The Occupational Safety and Health Administration has issued citations for five alleged violations—one willful, two repeat, and two serious—against Michael C. Graham & Son Construction, of Syracuse, NY.

Residential construction site

Falls are the leading cause of death in construction, OSHA says.

An OSHA inspection in April found employees staging roofing materials and stripping shingles without guardrails, safety nets, or personal fall-protection equipment at a construction site in Liverpool, NY.

The company (also known as Michael C. Graham Construction Inc.) did not return a call requesting comment Monday (Nov. 12).

Willful Violations

OSHA said inadequate fall protection at the residential site resulted in one alleged willful citation carrying $24,200 in fines.

A willful violation—OSHA's highest level of infraction— is one committed with intentional knowing or voluntary disregard for the law’s requirements or with plain indifference to worker safety and health, according to OSHA.

Repeat Infractions

The agency also issued citations for two alleged repeat violations for failing to train workers on fall hazards and allowing workers to access a roof using a ladder that did not extend at least three feet above the landing surface, as required for stability. Those citations carry $33,000 in proposed fines.

A repeat violation exists when an employer previously has been cited for the same or a similar violation at any other facility in federal enforcement states within five years.

Similar violations were cited at company work sites in North Syracuse in 2011 and 2012, as well as at a site in Liverpool in 2008, according to OSHA. The earlier cases—totaling one willful, six serious and four repeat violations and $71,870 in fines—remain open.

Serious Citations

The new case also includes two serious violations: for operating a circular saw and various other power tools that were connected to an ungrounded extension cord and receptacle and for using a ladder that was not equally supported by two ladder rails, OSHA said.

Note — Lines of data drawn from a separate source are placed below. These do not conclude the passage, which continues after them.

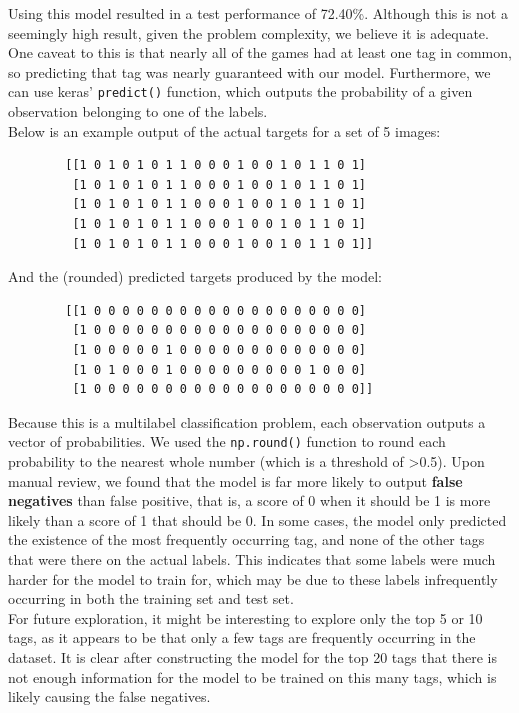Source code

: \documentclass{article}
\begin{document}
Using this model resulted in a test performance of 72.40\%. Although this is not a seemingly high result, given the problem complexity, we believe it is adequate. One caveat to this is that nearly all of the games had at least one tag in common, so predicting that tag was nearly guaranteed with our model. Furthermore, we can use keras' \verb|predict()| function, which outputs the probability of a given observation belonging to one of the labels. \\

Below is an example output of the actual targets for a set of 5 images:
\begin{verbatim}
        [[1 0 1 0 1 0 1 1 0 0 0 1 0 0 1 0 1 1 0 1]
         [1 0 1 0 1 0 1 1 0 0 0 1 0 0 1 0 1 1 0 1]
         [1 0 1 0 1 0 1 1 0 0 0 1 0 0 1 0 1 1 0 1]
         [1 0 1 0 1 0 1 1 0 0 0 1 0 0 1 0 1 1 0 1]
         [1 0 1 0 1 0 1 1 0 0 0 1 0 0 1 0 1 1 0 1]]
\end{verbatim}
And the (rounded) predicted targets produced by the model:
\begin{verbatim}
        [[1 0 0 0 0 0 0 0 0 0 0 0 0 0 0 0 0 0 0 0]
         [1 0 0 0 0 0 0 0 0 0 0 0 0 0 0 0 0 0 0 0]
         [1 0 0 0 0 0 1 0 0 0 0 0 0 0 0 0 0 0 0 0]
         [1 0 1 0 0 0 1 0 0 0 0 0 0 0 0 0 1 0 0 0]
         [1 0 0 0 0 0 0 0 0 0 0 0 0 0 0 0 0 0 0 0]]
\end{verbatim}

Because this is a multilabel classification problem, each observation outputs a vector of probabilities. We used the \verb|np.round()| function to round each probability to the nearest whole number (which is a threshold of >0.5). Upon manual review, we found that the model is far more likely to output \textbf{false negatives} than false positive, that is, a score of 0 when it should be 1 is more likely than a score of 1 that should be 0. In some cases, the model only predicted the existence of the most frequently occurring tag, and none of the other tags that were there on the actual labels. This indicates that some labels were much harder for the model to train for, which may be due to these labels infrequently occurring in both the training set and test set. \\



For future exploration, it might be interesting to explore only the top 5 or 10 tags, as it appears to be that only a few tags are frequently occurring in the dataset. It is clear after constructing the model for the top 20 tags that there is not enough information for the model to be trained on this many tags, which is likely causing the false negatives.
\end{document}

The agency proposed $4,400 in fines for those citations.

A serious violation occurs when there is substantial probability that death or serious physical harm could result from a hazard about which the employer knew or should have known.

OSHA: ‘Not Unusual’

“Unfortunately, this is not an unusual situation,” said Christopher Adams, OSHA’s Syracuse area director. “Too often, we encounter work sites where fall protection is inadequate or absent, exposing workers to the No. 1 killer in construction work.”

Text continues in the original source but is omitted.